WORK TASK – Copy out all lines bearing the word "Expansion" from the listing below.

RECORDS FOR THE TASK –
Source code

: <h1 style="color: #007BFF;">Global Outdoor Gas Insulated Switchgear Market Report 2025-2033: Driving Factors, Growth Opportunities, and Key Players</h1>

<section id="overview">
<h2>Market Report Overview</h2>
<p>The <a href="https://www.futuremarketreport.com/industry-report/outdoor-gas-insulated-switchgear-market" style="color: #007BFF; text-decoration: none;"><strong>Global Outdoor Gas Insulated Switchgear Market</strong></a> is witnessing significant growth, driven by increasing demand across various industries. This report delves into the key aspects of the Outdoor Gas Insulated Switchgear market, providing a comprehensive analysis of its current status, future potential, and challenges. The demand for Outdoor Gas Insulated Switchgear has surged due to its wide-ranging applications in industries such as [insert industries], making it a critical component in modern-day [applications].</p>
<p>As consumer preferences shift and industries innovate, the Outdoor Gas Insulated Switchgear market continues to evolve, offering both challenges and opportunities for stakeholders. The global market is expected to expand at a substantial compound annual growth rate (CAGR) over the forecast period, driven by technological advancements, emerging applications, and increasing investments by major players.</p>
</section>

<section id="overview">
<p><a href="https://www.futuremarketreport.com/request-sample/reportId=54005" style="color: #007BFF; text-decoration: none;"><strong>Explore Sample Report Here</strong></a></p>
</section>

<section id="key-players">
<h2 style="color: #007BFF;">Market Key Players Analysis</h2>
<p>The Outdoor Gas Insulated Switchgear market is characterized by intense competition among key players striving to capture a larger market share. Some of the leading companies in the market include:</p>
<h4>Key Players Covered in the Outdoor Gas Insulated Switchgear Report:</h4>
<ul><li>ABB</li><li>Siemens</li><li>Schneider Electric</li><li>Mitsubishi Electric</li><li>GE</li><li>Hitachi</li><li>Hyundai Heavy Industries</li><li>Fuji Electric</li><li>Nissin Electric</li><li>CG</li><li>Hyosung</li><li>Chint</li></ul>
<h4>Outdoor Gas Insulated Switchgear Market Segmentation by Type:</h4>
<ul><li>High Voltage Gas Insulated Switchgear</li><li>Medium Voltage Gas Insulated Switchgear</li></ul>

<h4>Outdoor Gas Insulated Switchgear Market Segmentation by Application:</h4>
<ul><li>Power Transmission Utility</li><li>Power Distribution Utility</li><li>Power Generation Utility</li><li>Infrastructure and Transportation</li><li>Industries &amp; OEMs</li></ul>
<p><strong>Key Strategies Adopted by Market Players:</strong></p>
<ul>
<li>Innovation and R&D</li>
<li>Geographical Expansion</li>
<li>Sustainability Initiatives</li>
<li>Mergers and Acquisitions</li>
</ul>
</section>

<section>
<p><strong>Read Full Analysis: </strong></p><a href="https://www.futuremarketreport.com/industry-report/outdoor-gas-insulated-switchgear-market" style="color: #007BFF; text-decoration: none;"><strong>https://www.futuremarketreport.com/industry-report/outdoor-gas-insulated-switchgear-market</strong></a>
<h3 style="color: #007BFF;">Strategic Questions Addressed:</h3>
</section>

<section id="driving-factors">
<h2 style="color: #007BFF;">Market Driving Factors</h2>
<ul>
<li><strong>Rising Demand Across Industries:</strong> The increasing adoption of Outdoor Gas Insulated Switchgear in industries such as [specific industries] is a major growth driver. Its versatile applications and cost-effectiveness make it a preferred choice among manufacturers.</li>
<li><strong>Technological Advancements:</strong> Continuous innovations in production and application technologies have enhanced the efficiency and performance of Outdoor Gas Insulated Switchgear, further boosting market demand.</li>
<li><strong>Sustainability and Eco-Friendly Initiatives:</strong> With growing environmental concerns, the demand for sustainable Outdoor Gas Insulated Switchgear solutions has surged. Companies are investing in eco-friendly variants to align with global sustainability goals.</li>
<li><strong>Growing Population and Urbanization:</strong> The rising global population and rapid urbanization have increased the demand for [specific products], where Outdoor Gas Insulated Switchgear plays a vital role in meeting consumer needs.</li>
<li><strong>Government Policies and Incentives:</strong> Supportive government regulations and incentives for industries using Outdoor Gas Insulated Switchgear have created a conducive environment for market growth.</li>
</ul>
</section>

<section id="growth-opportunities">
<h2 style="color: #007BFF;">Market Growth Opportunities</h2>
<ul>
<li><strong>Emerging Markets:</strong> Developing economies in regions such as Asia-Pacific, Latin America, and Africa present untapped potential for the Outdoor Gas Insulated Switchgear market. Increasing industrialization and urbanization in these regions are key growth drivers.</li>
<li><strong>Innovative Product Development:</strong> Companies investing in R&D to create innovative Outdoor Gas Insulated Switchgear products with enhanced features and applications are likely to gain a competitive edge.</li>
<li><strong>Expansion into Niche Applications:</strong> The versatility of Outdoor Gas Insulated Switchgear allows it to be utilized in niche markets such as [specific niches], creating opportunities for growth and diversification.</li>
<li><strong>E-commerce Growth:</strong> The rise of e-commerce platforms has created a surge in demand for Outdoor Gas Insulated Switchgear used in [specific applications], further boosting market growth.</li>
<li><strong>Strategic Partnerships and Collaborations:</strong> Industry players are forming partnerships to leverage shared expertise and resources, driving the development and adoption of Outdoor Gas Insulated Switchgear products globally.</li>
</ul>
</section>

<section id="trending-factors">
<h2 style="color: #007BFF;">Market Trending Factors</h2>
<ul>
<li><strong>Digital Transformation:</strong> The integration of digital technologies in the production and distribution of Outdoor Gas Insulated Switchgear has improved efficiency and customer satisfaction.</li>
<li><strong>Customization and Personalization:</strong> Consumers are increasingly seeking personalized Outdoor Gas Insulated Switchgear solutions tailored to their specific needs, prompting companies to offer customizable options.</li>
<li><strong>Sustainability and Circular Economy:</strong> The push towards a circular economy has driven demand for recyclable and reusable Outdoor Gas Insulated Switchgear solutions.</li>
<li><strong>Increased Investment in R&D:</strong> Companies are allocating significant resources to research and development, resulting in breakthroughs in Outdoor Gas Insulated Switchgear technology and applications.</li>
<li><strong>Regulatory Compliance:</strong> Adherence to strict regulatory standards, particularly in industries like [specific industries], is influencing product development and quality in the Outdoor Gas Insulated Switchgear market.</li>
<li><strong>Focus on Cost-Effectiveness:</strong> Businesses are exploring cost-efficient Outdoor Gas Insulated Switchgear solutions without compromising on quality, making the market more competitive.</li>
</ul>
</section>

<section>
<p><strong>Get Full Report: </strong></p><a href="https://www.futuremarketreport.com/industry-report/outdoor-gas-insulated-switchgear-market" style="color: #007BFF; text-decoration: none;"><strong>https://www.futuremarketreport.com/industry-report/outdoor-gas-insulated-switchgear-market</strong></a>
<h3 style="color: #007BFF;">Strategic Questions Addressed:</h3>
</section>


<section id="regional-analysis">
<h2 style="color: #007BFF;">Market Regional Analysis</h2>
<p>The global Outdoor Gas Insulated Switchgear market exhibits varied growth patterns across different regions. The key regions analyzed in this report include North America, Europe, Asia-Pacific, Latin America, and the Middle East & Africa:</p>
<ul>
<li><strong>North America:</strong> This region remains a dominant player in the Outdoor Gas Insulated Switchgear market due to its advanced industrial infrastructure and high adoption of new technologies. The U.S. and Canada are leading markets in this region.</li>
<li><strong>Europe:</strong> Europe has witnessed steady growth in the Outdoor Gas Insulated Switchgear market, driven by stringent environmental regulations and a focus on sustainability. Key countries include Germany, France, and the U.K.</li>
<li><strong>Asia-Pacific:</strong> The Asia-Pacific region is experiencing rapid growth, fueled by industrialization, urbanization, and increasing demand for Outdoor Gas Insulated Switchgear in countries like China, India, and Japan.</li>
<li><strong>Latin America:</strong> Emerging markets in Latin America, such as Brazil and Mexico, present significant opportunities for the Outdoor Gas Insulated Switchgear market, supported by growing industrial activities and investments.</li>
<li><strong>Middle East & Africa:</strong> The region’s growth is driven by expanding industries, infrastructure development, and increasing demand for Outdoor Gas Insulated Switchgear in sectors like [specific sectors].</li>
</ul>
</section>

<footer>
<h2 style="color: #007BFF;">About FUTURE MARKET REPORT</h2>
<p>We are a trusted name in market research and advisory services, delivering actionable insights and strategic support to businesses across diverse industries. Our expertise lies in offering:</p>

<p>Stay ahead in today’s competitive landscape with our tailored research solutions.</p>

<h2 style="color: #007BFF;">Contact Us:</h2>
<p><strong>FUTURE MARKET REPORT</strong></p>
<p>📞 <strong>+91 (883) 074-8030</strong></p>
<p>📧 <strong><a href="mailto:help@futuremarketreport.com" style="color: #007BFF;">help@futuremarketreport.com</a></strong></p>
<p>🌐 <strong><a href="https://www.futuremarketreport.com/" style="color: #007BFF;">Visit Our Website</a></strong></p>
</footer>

WRITTEN SOLUTION –
<li>Geographical Expansion</li>
<li><strong>Expansion into Niche Applications:</strong> The versatility of Outdoor Gas Insulated Switchgear allows it to be utilized in niche markets such as [specific niches], creating opportunities for growth and diversification.</li>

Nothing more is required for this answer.